This CI tool aims to create a virtual machine on AWS with a GPU enabled Kubernetes master/node. It uses Terraform, Docker, Kubeadm, the driver container and the device plugin to setup the VM.
WARNING: This tool is in alpha version
This repository can be used to create and configure a development instance that mirrors the configuration used in CI. Run
terraform init
To initialize the local terraform environment the variables for the plan
, apply
, and destroy
commands are explicitly overridden.
This can be done using the command line as shown below, or by creating a .local-dev.auto.tfvars
file with ther required overrides as terraform automatically includes *.auto.tfvars
files.
If running outside of the corp VPN, you need to add your IP to the list ingress_ip_ranges
at the local-dev.tfvars
file first then, Run plan
to check that everything is ready:
terraform plan \
-var "region=us-east-2" \
-var "key_name=elezar" \
-var "private_key=/Users/elezar/.ssh/elezar.pem" \
-var-file=local-dev.tfvars
will preview the changes that will be applied. Note this assumes that valid AWS credentials have been configured. This also assumes that an AWS key has already been created with a name elezar
using the public key associated with the private key /Users/elezar/.ssh/elezar.pem
, so please change accordingly, then create the instance by running apply
:
terraform apply \
-auto-approve \
-var "region=us-east-2" \
-var "key_name=elezar" \
-var "private_key=/Users/elezar/.ssh/elezar.pem" \
-var-file=local-dev.tfvars
Will proceed to create the required resources.
Once this is complete, the instance hostname can be obtained using:
export instance_hostname=$(terraform output -raw instance_hostname)
And assuming that the private key specified during creation is added to the ssh agent:
eval $(ssh-agent)
ssh-add /Users/elezar/.ssh/elezar.pem
running:
ssh ${instance_hostname}
should connect to the created instance. Alternatively, the identity can be explicitly specified:
ssh -i /Users/elezar/.ssh/elezar.pem ${instance_hostname}
To start using the Kubernetes cluster first we retrieve the Kubeconfig file:
scp -i /Users/elezar/.ssh/elezar.pem ${instance_hostname}:/home/ubuntu/.kube/config kubeconfig
Now we can use the kubernetes clusters from our host:
kubectl --kubeconfig kubeconfig get node
ip-10-0-0-14 Ready control-plane,master 7m51s v1.23.10
In order to remove the created resources, run:
terraform destroy \
-auto-approve \
-var "region=us-east-2" \
-var-file=local-dev.tfvars
By using the container_runtime
variable the provisioned node can be set up to run either docker or
containerd as the container runtime. The default is docker
and can be changed using the -var "legacy_setup=false" -var "container_runtime=containerd"

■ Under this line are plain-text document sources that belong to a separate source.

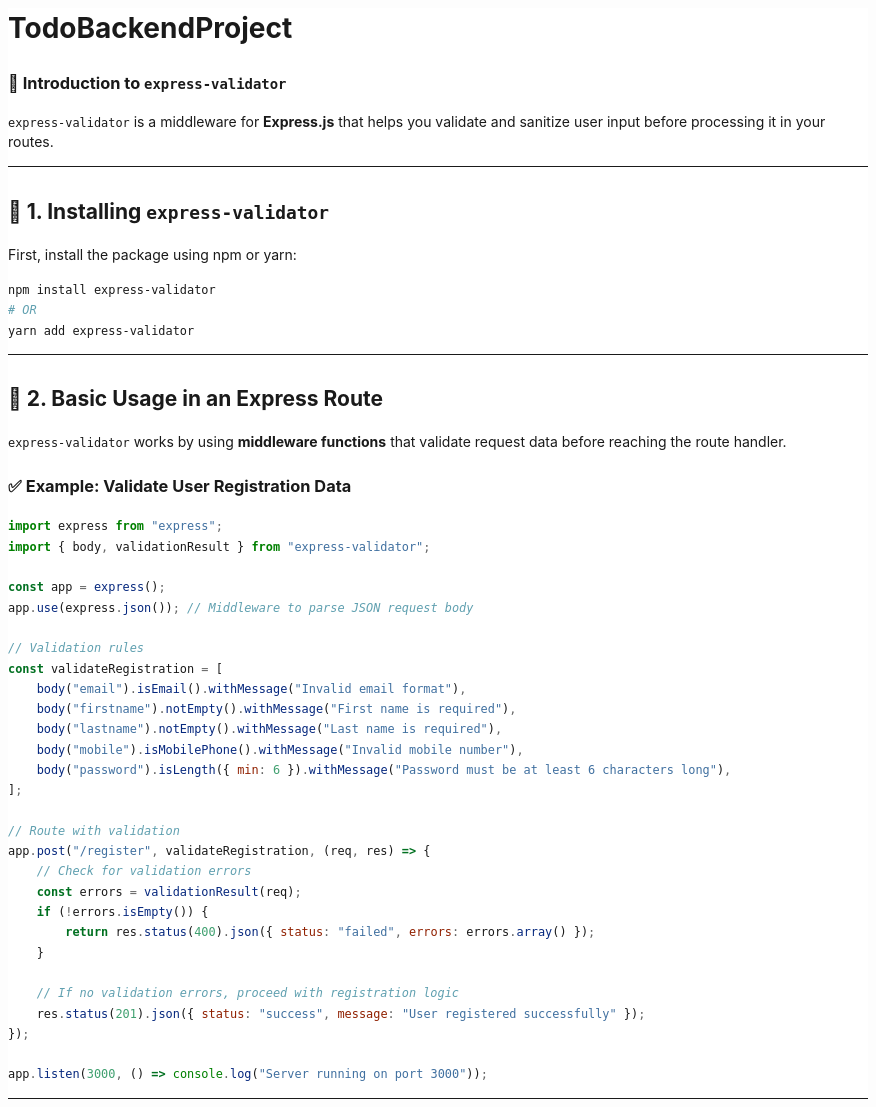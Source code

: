 # TodoBackendProject

### 🚀 **Introduction to `express-validator`**
`express-validator` is a middleware for **Express.js** that helps you validate and sanitize user input before processing it in your routes.

---

## 📌 **1. Installing `express-validator`**
First, install the package using npm or yarn:
```sh
npm install express-validator
# OR
yarn add express-validator
```

---

## 📌 **2. Basic Usage in an Express Route**
`express-validator` works by using **middleware functions** that validate request data before reaching the route handler.

### ✅ **Example: Validate User Registration Data**
```js
import express from "express";
import { body, validationResult } from "express-validator";

const app = express();
app.use(express.json()); // Middleware to parse JSON request body

// Validation rules
const validateRegistration = [
    body("email").isEmail().withMessage("Invalid email format"),
    body("firstname").notEmpty().withMessage("First name is required"),
    body("lastname").notEmpty().withMessage("Last name is required"),
    body("mobile").isMobilePhone().withMessage("Invalid mobile number"),
    body("password").isLength({ min: 6 }).withMessage("Password must be at least 6 characters long"),
];

// Route with validation
app.post("/register", validateRegistration, (req, res) => {
    // Check for validation errors
    const errors = validationResult(req);
    if (!errors.isEmpty()) {
        return res.status(400).json({ status: "failed", errors: errors.array() });
    }

    // If no validation errors, proceed with registration logic
    res.status(201).json({ status: "success", message: "User registered successfully" });
});

app.listen(3000, () => console.log("Server running on port 3000"));
```

---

command line arguments when running terraform apply
(or destroy
).
To use this CI tool, you need to:
- Place this directory at the root of your repo, with
aws-kube-ci
as name (you may want to use submodules). For example:
git submodule add https://gitlab.com/nvidia/container-infrastructure/aws-kube-ci.git
- In your
.gitlab-ci.yml
, define the stagesaws_kube_setup
andaws_kube_clean
- In your
.gitlab-ci.yml
, include theaws-kube-ci.yml
file. It is strongly recommended to include a specific version. The version must be a git ref. For example:
include:
project: nvidia/container-infrastructure/aws-kube-ci
file: aws-kube-ci.yml
ref: vX.Y
- In your
.gitlab-ci.yml
, extends the.aws_kube_setup
and.aws_kube_clean
jobs. For example:
aws_kube_setup:
extends: .aws_kube_setup
aws_kube_clean:
extends: .aws_kube_clean
Note that we include project rather than file here because gitlab doesn't support including local files from submodules
- Write a terraform variable file with these variables:
instance_type
: The AWS instance typeproject_name
: The name of your project
For example:
instance_type = "g2.2xlarge"
project_name = "my-project"
- In your .gitlab-ci.yml, set the
TF_VAR_FILE
to the path of the previous file. - Write your ci task. You should write your tasks in a stage which is between
aws_kube_setup
andaws_kube_clean
. - Set the
AWS_ACCESS_KEY_ID
andAWS_SECRET_ACCESS_KEY
variables in CI/CD settings of the projet
The aws_kube_setup
job will expose different files as artifacts:
- The private key to connect to the VM using ssh:
aws-kube-ci/key
- The associated public key:
aws-kube-ci/key.pub
- A file to source to get the
user@hostname
in the env:aws-kube-ci/hostname
. The env variable isinstance_hostname
.
A docker registry is running on the VM once the setup is done. You can access it
using 127.0.0.1:5000
. It could be useful if you need to build a local image
and use it in the Kubernetes cluster.
A simple .gitlab-ci.yml
could be:
variables:
GIT_SUBMODULE_STRATEGY: recursive
TF_VAR_FILE: "$CI_PROJECT_DIR/variables.tfvars"
stages:
- aws_kube_setup
- my_stage
- aws_kube_clean
aws_kube_setup:
extends: .aws_kube_setup
job:
stage: my_stage
script:
- source aws-kube-ci/hostname
- ssh -i aws-kube-ci/key $instance_hostname "echo Hello world!"
- ssh -i aws-kube-ci/key $instance_hostname "docker push 127.0.0.1:5000/my_image"
dependencies:
- aws_kube_setup
aws_kube_clean:
extends: .aws_kube_clean
include:
project: nvidia/container-infrastructure/aws-kube-ci
file: aws-kube-ci.yml
ref: vX.Y